_Problem statement_
Your reply should reproduce each entry exactly and contain no pictures.

_Provided material_
------------------------------------------------------------
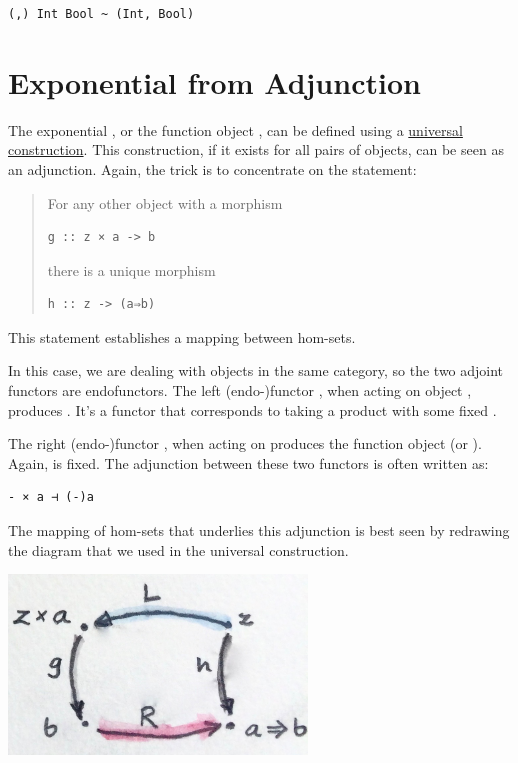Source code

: \begin{verbatim}
(,) Int Bool ~ (Int, Bool)
\end{verbatim}

\section{Exponential from
Adjunction}\label{exponential-from-adjunction}

The exponential , or the function object , can be
defined using a
\href{https://bartoszmilewski.com/2015/03/13/function-types/}{universal
construction}. This construction, if it exists for all pairs of objects,
can be seen as an adjunction. Again, the trick is to concentrate on the
statement:

\begin{quote}
For any other object  with a morphism

\begin{verbatim}
g :: z × a -> b
\end{verbatim}

there is a unique morphism

\begin{verbatim}
h :: z -> (a⇒b)
\end{verbatim}
\end{quote}

This statement establishes a mapping between hom-sets.

In this case, we are dealing with objects in the same category, so the
two adjoint functors are endofunctors. The left (endo-)functor
, when acting on object , produces .
It's a functor that corresponds to taking a product with some fixed
.

The right (endo-)functor , when acting on  produces
the function object  (or ). Again,  is
fixed. The adjunction between these two functors is often written as:

\begin{verbatim}
- × a ⊣ (-)a
\end{verbatim}

The mapping of hom-sets that underlies this adjunction is best seen by
redrawing the diagram that we used in the universal construction.

\includegraphics[width=3.12500in]{images/adj-expo.jpg}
------------------------------------------------------------
_Response below_
Source code

: \begin{verbatim}
(,) Int Bool ~ (Int, Bool)
\end{verbatim}

\section{Exponential from
Adjunction}\label{exponential-from-adjunction}

The exponential , or the function object , can be
defined using a
\href{https://bartoszmilewski.com/2015/03/13/function-types/}{universal
construction}. This construction, if it exists for all pairs of objects,
can be seen as an adjunction. Again, the trick is to concentrate on the
statement:

\begin{quote}
For any other object  with a morphism

\begin{verbatim}
g :: z × a -> b
\end{verbatim}

there is a unique morphism

\begin{verbatim}
h :: z -> (a⇒b)
\end{verbatim}
\end{quote}

This statement establishes a mapping between hom-sets.

In this case, we are dealing with objects in the same category, so the
two adjoint functors are endofunctors. The left (endo-)functor
, when acting on object , produces .
It's a functor that corresponds to taking a product with some fixed
.

The right (endo-)functor , when acting on  produces
the function object  (or ). Again,  is
fixed. The adjunction between these two functors is often written as:

\begin{verbatim}
- × a ⊣ (-)a
\end{verbatim}

The mapping of hom-sets that underlies this adjunction is best seen by
redrawing the diagram that we used in the universal construction.

\includegraphics[width=3.12500in]{images/adj-expo.jpg}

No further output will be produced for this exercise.